[EXERCISE INSTRUCTIONS] All lines with the word "Integration" must be pulled from the entries below.

[INPUT]
%%

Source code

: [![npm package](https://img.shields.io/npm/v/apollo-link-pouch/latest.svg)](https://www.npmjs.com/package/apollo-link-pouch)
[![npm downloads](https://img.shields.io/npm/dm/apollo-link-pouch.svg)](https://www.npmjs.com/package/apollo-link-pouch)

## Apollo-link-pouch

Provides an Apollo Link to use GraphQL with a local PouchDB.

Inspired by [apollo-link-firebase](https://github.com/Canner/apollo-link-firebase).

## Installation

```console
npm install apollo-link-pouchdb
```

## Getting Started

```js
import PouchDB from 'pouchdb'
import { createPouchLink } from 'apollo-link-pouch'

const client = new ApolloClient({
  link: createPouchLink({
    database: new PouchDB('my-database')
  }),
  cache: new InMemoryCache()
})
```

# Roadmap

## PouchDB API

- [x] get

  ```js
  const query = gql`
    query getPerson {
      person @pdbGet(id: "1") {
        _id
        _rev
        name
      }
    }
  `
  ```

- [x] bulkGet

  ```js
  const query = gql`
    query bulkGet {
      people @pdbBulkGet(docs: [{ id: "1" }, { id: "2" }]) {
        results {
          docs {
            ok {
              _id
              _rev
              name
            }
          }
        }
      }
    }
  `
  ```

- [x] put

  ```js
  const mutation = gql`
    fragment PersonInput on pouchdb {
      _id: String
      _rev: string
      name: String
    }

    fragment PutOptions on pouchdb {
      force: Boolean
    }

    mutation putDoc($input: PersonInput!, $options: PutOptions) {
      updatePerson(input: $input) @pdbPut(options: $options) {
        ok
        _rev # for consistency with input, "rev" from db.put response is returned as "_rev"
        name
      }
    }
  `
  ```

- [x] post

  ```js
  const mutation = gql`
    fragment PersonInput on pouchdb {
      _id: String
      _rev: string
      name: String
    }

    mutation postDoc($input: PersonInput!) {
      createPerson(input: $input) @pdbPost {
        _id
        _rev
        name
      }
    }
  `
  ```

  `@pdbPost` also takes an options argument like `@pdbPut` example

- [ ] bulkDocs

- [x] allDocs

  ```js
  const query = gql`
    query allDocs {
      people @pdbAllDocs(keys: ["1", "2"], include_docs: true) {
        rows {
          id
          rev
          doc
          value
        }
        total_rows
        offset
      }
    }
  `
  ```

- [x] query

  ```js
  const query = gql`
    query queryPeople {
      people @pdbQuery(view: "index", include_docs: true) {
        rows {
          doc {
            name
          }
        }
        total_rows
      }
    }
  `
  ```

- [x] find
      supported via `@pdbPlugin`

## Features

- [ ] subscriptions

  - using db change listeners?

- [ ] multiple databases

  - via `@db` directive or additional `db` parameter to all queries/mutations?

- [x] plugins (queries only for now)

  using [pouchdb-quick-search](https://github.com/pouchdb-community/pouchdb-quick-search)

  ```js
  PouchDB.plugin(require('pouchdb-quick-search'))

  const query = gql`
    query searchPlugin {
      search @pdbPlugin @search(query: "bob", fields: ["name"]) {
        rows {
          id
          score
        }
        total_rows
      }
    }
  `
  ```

%%
%%

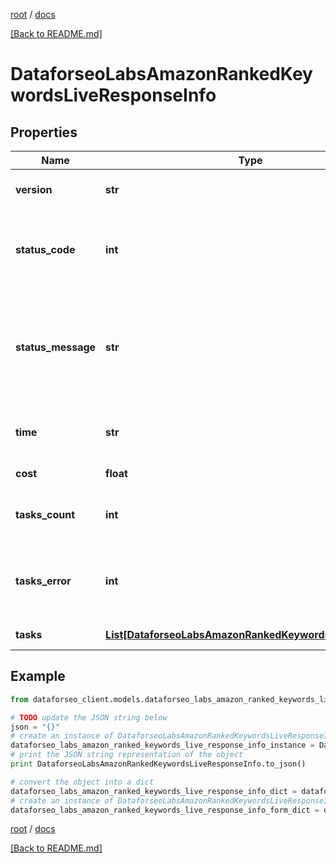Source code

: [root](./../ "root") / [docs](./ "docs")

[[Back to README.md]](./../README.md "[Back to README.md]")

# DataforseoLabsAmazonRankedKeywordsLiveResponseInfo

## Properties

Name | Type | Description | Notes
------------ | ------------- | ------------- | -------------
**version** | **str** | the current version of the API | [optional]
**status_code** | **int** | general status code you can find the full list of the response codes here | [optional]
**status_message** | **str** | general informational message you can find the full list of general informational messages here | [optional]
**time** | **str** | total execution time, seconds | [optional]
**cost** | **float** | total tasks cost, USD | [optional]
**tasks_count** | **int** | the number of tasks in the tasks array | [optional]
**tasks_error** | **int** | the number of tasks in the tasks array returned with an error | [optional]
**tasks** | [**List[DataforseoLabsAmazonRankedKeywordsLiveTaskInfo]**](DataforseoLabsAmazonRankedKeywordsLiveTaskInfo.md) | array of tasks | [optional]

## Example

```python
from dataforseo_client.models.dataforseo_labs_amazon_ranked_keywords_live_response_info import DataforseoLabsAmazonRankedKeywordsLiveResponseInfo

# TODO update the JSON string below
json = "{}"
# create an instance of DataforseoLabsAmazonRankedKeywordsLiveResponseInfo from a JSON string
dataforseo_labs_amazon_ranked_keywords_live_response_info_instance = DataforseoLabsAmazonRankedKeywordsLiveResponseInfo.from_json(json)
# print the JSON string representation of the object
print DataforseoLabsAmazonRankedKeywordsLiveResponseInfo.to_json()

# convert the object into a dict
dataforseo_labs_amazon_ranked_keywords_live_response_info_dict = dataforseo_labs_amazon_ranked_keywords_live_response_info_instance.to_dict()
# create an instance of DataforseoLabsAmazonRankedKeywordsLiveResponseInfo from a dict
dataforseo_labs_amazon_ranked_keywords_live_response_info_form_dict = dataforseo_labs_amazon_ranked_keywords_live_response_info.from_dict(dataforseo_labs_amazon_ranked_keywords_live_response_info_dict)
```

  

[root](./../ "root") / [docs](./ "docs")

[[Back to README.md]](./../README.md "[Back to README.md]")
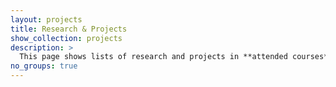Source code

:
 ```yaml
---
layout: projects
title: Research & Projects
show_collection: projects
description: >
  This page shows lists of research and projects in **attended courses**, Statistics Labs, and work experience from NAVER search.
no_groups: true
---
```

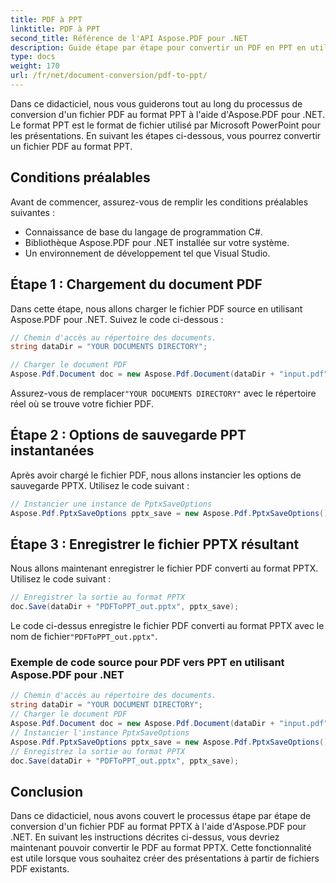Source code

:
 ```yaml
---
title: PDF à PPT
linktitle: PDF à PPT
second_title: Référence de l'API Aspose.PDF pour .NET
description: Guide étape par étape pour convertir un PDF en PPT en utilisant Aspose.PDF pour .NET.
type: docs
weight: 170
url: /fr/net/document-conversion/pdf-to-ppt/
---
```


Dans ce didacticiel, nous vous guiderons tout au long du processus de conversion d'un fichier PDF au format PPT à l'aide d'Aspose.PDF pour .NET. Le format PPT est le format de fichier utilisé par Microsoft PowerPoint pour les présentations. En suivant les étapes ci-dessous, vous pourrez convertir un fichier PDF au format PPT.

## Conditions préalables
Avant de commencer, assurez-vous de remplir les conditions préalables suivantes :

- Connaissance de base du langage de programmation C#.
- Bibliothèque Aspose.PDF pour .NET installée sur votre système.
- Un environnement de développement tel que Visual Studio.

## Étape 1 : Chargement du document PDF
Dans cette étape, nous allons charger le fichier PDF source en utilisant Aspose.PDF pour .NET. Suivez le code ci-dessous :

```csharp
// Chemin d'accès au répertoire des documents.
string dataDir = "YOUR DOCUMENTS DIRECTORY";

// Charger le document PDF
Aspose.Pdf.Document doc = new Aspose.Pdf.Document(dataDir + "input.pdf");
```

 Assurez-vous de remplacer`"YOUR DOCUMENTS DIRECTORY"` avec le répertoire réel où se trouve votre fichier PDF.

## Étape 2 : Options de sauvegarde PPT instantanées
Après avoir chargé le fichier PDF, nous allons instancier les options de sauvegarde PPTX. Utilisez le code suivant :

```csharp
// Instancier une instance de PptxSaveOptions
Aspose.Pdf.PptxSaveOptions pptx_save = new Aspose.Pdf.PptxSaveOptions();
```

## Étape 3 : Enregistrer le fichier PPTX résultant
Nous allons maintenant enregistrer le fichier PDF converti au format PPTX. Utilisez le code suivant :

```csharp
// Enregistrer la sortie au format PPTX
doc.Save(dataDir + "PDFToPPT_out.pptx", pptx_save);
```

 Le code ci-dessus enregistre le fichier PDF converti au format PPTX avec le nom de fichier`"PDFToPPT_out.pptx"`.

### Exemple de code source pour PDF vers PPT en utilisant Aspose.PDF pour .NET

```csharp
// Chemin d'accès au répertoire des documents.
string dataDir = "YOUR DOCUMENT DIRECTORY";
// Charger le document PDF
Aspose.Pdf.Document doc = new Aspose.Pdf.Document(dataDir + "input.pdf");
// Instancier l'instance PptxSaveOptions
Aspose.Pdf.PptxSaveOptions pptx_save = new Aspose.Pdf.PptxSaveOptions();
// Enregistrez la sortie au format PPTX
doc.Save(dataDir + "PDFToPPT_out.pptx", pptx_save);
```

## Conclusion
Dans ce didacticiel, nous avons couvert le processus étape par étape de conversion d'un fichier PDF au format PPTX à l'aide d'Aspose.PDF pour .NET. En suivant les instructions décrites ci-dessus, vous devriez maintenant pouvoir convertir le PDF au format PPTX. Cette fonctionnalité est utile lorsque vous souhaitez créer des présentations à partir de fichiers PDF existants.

%%
%%

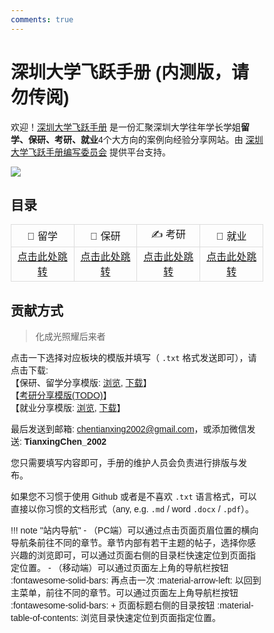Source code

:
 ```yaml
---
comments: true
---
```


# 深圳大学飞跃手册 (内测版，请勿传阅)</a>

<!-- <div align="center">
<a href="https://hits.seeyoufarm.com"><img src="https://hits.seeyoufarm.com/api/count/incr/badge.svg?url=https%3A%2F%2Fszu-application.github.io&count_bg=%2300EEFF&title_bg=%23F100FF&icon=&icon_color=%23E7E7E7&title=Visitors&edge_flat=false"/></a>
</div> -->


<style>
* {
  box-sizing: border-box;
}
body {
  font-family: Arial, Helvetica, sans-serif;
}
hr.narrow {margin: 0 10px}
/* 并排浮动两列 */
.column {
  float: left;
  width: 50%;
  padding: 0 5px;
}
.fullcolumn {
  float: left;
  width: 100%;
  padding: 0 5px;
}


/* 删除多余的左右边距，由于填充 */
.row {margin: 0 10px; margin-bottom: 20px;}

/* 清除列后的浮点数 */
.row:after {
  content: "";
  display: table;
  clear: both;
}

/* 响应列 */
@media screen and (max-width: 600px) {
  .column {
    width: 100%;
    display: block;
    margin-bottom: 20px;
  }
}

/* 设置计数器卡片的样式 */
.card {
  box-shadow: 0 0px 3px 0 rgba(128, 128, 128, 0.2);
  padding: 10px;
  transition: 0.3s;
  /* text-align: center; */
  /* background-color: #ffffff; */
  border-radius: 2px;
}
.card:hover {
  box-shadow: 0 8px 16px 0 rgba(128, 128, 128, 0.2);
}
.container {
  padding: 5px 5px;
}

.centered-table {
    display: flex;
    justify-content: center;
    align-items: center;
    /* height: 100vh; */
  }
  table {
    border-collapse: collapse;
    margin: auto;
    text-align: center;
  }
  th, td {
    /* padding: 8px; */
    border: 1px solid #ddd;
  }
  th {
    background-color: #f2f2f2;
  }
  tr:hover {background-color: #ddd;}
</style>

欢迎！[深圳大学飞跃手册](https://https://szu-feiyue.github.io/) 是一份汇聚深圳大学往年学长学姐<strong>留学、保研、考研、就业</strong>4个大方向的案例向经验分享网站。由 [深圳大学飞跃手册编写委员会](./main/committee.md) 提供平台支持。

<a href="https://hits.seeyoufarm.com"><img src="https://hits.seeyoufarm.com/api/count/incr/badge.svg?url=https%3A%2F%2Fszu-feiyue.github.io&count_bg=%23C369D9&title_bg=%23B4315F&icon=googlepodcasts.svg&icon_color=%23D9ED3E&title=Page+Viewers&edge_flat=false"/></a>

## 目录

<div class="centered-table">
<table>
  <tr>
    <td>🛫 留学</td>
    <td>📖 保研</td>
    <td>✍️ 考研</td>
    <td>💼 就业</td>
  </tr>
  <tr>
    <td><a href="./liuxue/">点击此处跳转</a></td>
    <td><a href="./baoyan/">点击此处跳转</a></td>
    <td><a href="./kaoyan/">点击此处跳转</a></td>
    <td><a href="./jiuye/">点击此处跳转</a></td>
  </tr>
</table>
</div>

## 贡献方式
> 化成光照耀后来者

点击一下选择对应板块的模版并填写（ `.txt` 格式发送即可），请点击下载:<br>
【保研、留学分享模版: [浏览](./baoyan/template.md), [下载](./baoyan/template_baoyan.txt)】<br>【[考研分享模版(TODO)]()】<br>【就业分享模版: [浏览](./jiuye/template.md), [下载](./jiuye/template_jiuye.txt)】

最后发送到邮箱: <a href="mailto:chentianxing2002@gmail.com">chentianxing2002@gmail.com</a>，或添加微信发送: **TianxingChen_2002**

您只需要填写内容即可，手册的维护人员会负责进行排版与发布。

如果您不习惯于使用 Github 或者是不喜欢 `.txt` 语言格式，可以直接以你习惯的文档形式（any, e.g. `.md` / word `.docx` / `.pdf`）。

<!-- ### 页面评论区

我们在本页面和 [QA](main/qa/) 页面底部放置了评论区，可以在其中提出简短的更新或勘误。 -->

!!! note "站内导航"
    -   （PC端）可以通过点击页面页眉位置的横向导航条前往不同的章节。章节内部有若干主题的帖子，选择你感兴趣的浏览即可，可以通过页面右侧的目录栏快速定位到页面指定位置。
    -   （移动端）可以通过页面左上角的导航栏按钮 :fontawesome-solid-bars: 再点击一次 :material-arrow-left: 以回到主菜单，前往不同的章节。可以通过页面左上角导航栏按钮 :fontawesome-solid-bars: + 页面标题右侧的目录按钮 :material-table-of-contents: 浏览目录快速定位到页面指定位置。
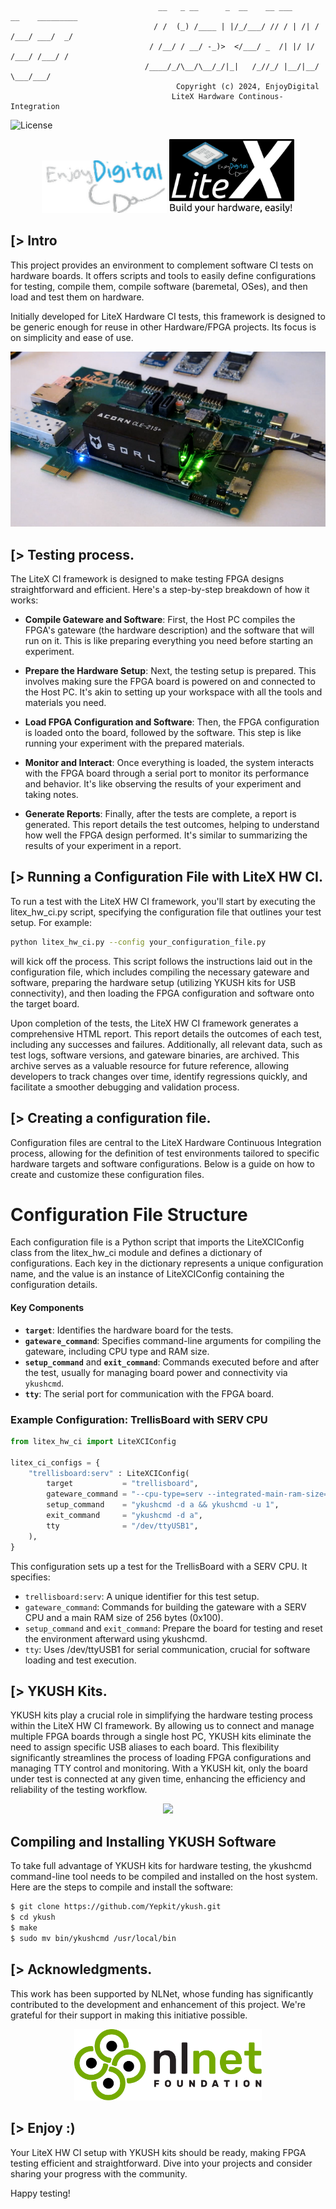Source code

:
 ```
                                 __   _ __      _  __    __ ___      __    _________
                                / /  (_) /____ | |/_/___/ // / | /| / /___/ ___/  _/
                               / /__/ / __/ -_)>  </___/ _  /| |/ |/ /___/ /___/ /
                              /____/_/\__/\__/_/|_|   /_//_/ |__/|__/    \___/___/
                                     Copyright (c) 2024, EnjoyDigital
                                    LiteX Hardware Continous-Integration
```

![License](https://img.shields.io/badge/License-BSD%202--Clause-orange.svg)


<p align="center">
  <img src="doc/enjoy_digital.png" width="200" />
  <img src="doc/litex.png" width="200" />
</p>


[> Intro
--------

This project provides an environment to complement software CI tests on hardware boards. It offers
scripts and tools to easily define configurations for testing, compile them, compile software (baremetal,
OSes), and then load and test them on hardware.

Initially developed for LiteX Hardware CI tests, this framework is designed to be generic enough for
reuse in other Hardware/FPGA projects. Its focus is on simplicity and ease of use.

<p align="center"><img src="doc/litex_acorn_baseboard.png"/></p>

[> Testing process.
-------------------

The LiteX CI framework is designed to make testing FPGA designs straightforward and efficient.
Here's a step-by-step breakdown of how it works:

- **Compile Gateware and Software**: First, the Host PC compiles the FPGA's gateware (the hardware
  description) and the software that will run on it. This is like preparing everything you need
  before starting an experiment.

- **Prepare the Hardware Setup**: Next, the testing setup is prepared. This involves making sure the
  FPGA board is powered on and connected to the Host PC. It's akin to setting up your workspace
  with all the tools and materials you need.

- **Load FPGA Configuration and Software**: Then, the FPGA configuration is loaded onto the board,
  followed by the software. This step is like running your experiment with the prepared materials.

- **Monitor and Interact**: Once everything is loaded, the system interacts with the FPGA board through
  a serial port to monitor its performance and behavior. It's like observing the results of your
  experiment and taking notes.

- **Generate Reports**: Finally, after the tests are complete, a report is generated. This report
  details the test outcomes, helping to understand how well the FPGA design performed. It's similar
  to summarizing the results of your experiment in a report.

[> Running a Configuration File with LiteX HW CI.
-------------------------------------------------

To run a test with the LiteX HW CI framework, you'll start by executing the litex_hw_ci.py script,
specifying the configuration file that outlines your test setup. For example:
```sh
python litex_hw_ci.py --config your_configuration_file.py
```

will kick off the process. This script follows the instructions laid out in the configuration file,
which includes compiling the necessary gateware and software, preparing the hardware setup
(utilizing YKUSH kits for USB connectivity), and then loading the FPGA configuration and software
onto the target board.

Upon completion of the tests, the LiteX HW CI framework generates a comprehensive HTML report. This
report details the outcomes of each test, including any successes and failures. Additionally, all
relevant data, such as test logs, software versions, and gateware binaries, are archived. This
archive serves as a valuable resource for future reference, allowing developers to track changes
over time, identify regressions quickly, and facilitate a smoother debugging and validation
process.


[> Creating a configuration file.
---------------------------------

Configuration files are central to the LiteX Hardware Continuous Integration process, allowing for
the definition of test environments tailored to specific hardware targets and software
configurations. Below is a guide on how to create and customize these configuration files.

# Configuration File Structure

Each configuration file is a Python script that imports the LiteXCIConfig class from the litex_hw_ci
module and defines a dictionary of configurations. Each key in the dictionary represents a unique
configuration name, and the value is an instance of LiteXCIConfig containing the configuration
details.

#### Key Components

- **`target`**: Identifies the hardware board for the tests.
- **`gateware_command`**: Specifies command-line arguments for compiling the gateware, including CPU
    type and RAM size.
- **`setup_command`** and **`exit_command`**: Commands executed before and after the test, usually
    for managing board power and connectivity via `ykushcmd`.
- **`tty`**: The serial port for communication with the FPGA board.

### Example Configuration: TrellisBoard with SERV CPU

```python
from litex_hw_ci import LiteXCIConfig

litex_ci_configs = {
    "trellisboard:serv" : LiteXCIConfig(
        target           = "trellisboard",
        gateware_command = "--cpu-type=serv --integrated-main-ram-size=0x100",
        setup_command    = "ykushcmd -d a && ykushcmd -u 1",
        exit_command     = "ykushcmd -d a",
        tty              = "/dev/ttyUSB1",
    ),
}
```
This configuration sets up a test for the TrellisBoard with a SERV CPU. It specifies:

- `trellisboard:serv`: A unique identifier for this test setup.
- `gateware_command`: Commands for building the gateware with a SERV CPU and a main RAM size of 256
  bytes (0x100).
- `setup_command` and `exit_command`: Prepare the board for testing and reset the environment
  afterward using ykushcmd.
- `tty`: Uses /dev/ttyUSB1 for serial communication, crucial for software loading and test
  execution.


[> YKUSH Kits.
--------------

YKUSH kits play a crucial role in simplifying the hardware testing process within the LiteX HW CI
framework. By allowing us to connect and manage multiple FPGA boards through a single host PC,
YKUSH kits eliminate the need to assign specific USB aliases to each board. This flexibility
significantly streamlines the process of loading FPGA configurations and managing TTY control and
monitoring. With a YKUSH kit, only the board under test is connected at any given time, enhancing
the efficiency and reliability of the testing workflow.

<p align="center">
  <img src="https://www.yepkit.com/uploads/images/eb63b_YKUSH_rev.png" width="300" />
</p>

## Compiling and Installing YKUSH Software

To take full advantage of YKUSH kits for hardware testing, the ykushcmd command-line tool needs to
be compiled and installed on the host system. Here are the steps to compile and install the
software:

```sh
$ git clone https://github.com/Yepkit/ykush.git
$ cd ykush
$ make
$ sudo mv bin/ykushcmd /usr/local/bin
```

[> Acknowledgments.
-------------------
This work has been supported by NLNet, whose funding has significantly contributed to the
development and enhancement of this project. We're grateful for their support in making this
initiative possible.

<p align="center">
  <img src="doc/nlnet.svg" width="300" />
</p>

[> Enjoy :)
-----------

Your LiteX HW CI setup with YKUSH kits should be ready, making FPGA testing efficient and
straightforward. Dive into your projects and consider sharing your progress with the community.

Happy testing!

%%

[EXERCISE SOLUTION]
                                    LiteX Hardware Continous-Integration
Configuration files are central to the LiteX Hardware Continuous Integration process, allowing for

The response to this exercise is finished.